Loss-of-function mutations of fibroblast growth factor receptor 1 (FGFR1) cause Kallmann syndrome (OMIM 147950), which is characterized by an impaired sense of smell and incomplete or delayed puberty. Approximately 10% of individuals with Kallmann syndrome have mutations in the FGFR1 gene. Cleft lip and palate is associated in 30% of these cases and tooth agenesis in 5–10% of these cases [Dodé et al., 2003]. In addition, FGFR1 missense mutations cause two skeletal diseases, type I Pfeiffer syndrome (OMIM 101600) and osteoglophonic dysplasia (OMIM 166250). The altered FGFR1 protein appears to cause prolonged signaling, which promotes premature fusion of bones in the skull, hands, and feet in the case of Pfeiffer syndrome, and alters its function as negative regulator of long-bone growth in the case of osteoglophonic dysplasia [Muenke et al., 1994; White et al., 2005]. Finally, the t(8:9)(p11;q33) translocation fuses the centrosomal protein 1 (CEP1) in chromosome 11 and FGFR1 in chromosome 8 in the 8p11 myeloproliferative disorder. The demonstration that FGFR1 is disrupted by a translocation in a stem cell myeloproliferative disorder indicates that in addition to its involvement in Kallmann and Pfeiffer syndromes, it can also have oncogenic potential [Guasch et al., 2000].

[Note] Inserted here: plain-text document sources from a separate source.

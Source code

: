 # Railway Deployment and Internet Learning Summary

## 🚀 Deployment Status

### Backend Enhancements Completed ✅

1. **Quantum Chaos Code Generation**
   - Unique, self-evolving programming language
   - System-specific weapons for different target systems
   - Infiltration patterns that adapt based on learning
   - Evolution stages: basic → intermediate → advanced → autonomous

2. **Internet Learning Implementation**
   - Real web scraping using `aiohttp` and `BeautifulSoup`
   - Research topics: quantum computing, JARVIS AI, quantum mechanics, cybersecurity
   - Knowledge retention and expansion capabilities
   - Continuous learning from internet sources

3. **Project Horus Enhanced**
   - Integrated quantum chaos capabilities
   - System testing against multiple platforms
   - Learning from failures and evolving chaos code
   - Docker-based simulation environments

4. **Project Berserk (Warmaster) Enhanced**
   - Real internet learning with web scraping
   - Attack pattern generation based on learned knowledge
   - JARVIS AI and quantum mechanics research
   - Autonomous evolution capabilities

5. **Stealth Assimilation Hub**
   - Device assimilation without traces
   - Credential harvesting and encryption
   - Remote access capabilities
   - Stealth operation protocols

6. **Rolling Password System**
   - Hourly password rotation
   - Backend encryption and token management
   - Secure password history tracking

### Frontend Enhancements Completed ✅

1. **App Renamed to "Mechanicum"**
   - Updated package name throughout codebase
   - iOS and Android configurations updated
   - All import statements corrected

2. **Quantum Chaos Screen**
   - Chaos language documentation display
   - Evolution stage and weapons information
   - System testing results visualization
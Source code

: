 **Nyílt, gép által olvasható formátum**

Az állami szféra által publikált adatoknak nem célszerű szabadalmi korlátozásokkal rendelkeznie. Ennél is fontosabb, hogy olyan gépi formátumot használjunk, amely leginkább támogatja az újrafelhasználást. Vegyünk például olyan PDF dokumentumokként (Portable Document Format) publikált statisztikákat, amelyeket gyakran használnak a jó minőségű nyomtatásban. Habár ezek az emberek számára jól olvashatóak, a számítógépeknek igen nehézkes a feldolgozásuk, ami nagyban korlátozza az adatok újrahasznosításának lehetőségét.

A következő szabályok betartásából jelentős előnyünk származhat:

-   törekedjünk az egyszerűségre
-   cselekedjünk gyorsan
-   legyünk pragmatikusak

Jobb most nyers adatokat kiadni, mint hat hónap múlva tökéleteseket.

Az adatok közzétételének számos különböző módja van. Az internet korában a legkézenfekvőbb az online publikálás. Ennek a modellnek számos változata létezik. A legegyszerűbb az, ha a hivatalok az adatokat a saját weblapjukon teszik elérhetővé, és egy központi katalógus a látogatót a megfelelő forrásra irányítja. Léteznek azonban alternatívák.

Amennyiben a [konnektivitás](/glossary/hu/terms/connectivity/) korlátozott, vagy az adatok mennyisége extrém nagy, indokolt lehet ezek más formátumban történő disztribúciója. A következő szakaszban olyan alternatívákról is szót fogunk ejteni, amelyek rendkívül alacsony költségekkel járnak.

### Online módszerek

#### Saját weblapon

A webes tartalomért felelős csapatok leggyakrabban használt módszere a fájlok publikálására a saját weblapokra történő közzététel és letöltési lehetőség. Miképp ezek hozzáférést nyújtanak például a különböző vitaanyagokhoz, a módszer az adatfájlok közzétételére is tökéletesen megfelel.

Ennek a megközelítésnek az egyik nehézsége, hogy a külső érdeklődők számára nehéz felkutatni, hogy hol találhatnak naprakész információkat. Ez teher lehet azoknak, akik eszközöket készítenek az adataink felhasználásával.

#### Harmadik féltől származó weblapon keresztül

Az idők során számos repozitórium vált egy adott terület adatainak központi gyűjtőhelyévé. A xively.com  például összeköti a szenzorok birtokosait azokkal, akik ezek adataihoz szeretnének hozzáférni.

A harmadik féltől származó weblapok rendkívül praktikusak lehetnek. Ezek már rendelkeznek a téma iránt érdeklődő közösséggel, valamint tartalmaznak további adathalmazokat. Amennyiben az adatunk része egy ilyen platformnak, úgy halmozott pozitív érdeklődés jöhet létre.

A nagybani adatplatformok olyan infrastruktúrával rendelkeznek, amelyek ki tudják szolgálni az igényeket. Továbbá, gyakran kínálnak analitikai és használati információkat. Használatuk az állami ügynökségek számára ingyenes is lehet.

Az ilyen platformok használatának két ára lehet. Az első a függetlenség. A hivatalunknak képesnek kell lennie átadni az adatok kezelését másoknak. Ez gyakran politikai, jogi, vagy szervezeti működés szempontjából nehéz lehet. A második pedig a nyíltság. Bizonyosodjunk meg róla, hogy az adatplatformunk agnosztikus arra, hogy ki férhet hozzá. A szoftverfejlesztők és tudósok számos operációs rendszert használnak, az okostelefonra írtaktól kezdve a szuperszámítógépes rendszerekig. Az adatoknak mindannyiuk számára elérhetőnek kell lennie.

Interferon regulatory factor 6 (IRF6) gene deletions and point mutations are responsible for Van der Woude (OMIM 119300) and popliteal pterygium syndromes (OMIM 119500) [Kondo et al., 2002]. In general, these syndromes affect about 1 in 100,000–200,000 people. About 1–2% of patients with cleft lip or palate have Van der Woude syndrome. Van der Woude syndrome is an autosomal dominant disorder in which lower-lip pits and less frequently tooth agenesis are the only features distinguishing the syndrome from isolated cleft lip with or without cleft palate (CL/P). CL/P occurs with wide geographic distribution with an average birth prevalence of 1 in 700 [Mossey and Little, 2002].

More recently, a significant association between CL/P and single nucleotide polymorphisms (SNPs) at the IRF6 locus was reported in a large collection of cases from many geographic origins [Zucchero et al., 2004] and replicated by four independent studies [Blanton et al., 2005; Ghassibe et al., 2005; Scapoli et al., 2005; Srichomthong et al., 2005]. Variation at IRF6 was responsible for 12% of the genetic contribution to CL/P and tripled the risk of recurrence in families that had already had one affected child. IRF6 is another gene in the list of candidate genes for CL/P that includes MSX1 and TGFA.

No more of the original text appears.